■ **Work to complete**
Where the line with "not\_desc & \( 1.86\)e\(+05\)" appears below, start writing out lines exactly, and finish with the line with "not\_desc & \( 5.00\)e\(+11\)", which is included; write out nothing else.

■ **Records for the task**
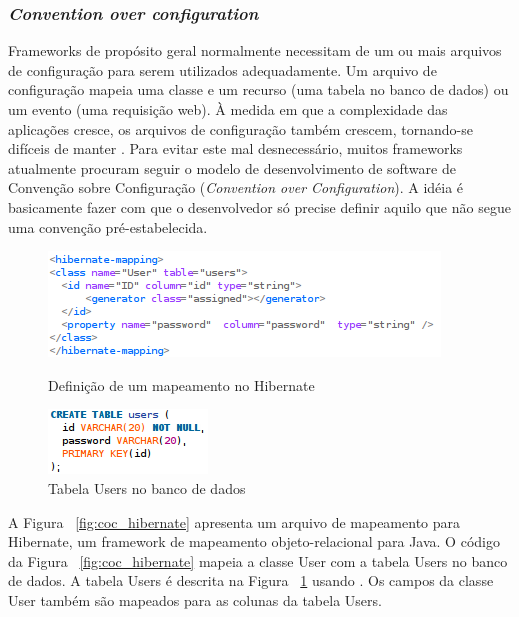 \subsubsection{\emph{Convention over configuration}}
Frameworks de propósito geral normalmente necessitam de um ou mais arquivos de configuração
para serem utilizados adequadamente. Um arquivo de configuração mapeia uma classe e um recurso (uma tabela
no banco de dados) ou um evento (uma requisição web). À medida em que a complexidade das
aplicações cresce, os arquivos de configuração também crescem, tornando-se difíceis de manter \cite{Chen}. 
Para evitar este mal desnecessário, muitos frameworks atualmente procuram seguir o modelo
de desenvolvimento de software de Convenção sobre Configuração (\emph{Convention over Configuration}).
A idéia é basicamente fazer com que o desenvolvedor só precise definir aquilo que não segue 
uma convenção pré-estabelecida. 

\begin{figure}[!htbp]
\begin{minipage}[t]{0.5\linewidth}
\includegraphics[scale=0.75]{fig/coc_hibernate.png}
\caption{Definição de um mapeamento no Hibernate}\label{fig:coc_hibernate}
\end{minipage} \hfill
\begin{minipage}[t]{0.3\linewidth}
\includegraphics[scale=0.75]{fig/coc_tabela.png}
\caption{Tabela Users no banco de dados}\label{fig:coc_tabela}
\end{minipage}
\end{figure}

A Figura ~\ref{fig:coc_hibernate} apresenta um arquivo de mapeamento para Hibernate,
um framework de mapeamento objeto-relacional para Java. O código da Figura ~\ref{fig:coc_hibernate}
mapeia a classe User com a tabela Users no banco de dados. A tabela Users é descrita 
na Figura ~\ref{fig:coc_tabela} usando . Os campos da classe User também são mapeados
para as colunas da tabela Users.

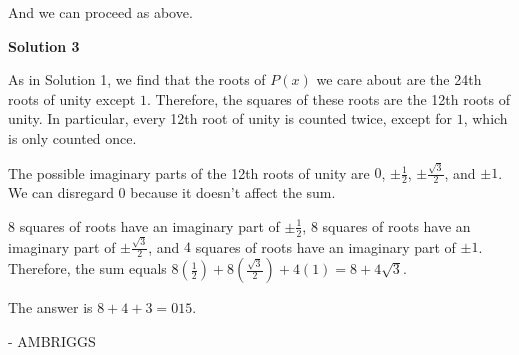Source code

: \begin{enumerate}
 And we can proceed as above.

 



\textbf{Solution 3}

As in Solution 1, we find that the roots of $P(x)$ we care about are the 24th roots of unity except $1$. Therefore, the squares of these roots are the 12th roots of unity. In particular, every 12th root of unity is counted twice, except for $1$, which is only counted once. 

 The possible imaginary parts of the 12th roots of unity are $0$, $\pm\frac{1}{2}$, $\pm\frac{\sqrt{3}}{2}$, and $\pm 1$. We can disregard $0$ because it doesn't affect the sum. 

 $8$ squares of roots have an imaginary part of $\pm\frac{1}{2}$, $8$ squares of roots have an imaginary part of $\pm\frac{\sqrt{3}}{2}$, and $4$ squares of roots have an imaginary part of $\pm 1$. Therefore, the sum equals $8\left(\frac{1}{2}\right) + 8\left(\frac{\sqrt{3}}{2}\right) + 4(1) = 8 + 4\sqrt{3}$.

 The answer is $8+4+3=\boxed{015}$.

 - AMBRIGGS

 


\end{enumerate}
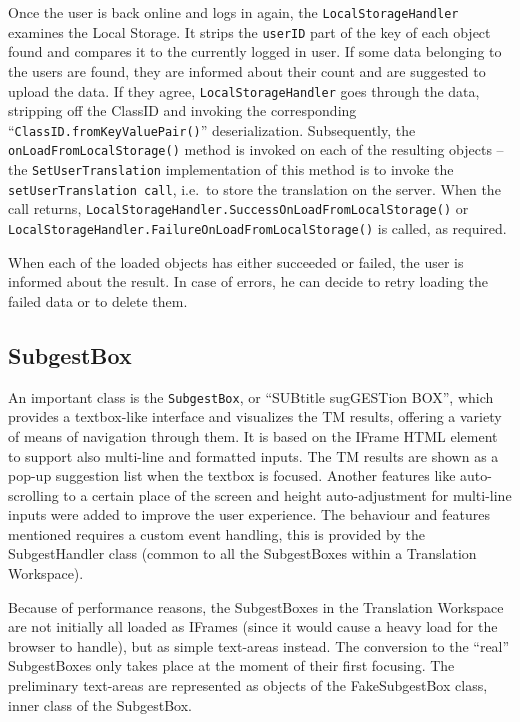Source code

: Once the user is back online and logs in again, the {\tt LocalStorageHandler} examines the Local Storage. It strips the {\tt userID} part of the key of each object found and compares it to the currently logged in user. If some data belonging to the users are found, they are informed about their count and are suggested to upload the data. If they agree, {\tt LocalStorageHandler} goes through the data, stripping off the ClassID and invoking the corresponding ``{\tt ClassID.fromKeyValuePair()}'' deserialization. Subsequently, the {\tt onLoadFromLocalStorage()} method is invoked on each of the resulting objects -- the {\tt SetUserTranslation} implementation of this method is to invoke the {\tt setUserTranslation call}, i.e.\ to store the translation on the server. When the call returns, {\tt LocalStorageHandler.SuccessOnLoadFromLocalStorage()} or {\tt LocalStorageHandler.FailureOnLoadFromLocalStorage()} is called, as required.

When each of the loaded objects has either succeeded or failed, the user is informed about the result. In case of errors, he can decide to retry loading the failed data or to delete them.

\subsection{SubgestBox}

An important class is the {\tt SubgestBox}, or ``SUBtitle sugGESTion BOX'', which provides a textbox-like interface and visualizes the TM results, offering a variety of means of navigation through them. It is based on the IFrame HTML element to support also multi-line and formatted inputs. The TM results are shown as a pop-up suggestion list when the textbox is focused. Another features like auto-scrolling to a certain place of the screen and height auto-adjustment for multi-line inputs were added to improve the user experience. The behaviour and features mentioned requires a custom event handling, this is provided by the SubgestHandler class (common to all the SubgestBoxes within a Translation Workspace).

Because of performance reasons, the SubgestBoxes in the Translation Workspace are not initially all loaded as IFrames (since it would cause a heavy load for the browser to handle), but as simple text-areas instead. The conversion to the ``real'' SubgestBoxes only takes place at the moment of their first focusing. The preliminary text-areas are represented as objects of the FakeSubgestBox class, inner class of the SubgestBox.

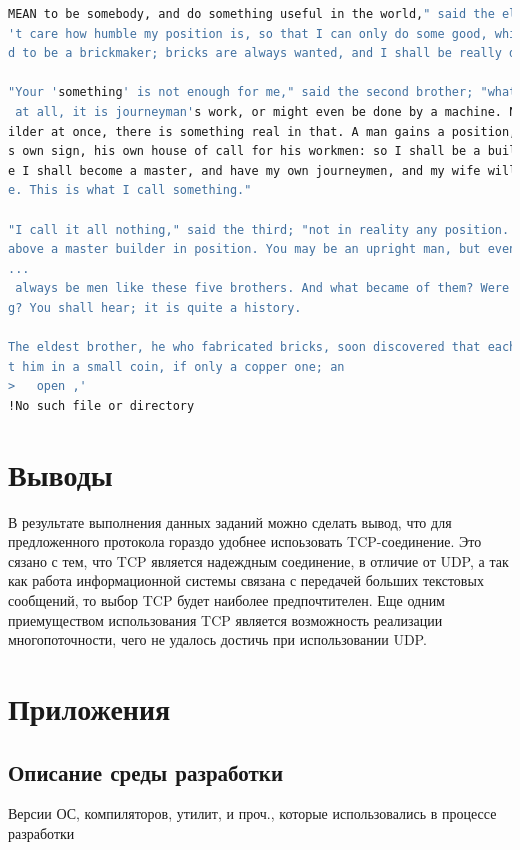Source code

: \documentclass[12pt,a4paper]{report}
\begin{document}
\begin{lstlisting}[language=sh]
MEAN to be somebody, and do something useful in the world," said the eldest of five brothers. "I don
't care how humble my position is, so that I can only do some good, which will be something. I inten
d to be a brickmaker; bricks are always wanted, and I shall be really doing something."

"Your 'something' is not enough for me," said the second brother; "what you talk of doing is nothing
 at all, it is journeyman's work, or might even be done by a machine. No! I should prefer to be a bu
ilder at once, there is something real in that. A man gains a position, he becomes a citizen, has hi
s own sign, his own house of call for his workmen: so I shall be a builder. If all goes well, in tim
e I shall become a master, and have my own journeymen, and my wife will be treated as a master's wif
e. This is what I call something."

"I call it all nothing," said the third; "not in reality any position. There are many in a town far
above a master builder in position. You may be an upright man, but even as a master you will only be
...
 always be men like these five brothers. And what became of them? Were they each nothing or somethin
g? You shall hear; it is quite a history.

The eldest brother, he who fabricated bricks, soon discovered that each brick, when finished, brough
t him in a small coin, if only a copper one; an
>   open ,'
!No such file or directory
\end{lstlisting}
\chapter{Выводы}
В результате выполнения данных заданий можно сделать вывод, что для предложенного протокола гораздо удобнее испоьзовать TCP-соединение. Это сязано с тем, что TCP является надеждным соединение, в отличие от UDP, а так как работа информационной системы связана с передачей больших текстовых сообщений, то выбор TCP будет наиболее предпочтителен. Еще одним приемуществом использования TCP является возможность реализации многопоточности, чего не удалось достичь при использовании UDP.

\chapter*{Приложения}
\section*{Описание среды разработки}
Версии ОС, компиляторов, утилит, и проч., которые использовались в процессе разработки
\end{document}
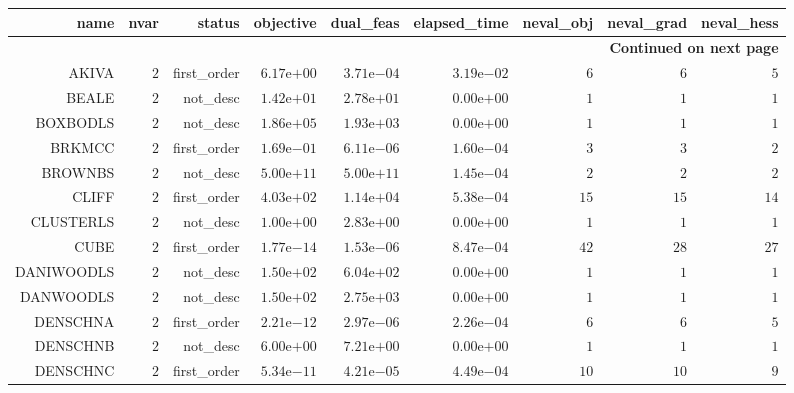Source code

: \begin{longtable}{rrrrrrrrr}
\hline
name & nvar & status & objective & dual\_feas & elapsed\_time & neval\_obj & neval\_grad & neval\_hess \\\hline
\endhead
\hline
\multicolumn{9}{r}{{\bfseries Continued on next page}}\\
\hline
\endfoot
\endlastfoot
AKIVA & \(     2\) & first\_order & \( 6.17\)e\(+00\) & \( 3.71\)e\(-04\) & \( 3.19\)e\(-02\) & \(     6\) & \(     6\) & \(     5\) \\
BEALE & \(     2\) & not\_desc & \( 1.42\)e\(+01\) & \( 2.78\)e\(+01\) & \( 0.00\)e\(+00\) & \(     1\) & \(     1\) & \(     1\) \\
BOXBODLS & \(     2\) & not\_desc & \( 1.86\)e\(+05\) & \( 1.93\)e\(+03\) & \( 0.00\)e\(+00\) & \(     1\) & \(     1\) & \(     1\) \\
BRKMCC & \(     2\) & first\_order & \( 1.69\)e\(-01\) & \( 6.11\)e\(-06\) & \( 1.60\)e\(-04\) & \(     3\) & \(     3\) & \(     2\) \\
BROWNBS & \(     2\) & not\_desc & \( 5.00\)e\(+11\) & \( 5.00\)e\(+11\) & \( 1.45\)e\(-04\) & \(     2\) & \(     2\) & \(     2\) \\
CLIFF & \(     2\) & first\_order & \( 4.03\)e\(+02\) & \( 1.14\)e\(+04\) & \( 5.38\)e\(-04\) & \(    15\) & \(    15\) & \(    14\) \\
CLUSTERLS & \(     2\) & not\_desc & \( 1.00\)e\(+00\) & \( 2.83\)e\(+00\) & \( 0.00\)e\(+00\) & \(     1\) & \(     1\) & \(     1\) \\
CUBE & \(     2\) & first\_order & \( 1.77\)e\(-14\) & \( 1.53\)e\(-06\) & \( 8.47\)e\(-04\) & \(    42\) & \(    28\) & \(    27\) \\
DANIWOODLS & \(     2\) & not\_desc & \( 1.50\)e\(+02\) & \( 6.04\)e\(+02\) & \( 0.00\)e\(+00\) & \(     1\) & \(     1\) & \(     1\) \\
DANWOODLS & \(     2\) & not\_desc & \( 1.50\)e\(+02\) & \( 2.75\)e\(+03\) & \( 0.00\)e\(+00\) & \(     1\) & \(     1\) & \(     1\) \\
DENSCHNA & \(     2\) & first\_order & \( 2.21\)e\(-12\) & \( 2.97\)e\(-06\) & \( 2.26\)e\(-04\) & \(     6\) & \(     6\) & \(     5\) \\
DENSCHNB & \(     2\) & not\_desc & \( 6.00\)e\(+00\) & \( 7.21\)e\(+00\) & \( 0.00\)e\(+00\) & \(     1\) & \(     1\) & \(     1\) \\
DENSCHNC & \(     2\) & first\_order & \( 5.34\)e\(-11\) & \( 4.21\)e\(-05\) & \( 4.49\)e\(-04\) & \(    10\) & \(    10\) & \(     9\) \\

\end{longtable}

■ **Reply**
BOXBODLS & \(     2\) & not\_desc & \( 1.86\)e\(+05\) & \( 1.93\)e\(+03\) & \( 0.00\)e\(+00\) & \(     1\) & \(     1\) & \(     1\) \\
BRKMCC & \(     2\) & first\_order & \( 1.69\)e\(-01\) & \( 6.11\)e\(-06\) & \( 1.60\)e\(-04\) & \(     3\) & \(     3\) & \(     2\) \\
BROWNBS & \(     2\) & not\_desc & \( 5.00\)e\(+11\) & \( 5.00\)e\(+11\) & \( 1.45\)e\(-04\) & \(     2\) & \(     2\) & \(     2\) \\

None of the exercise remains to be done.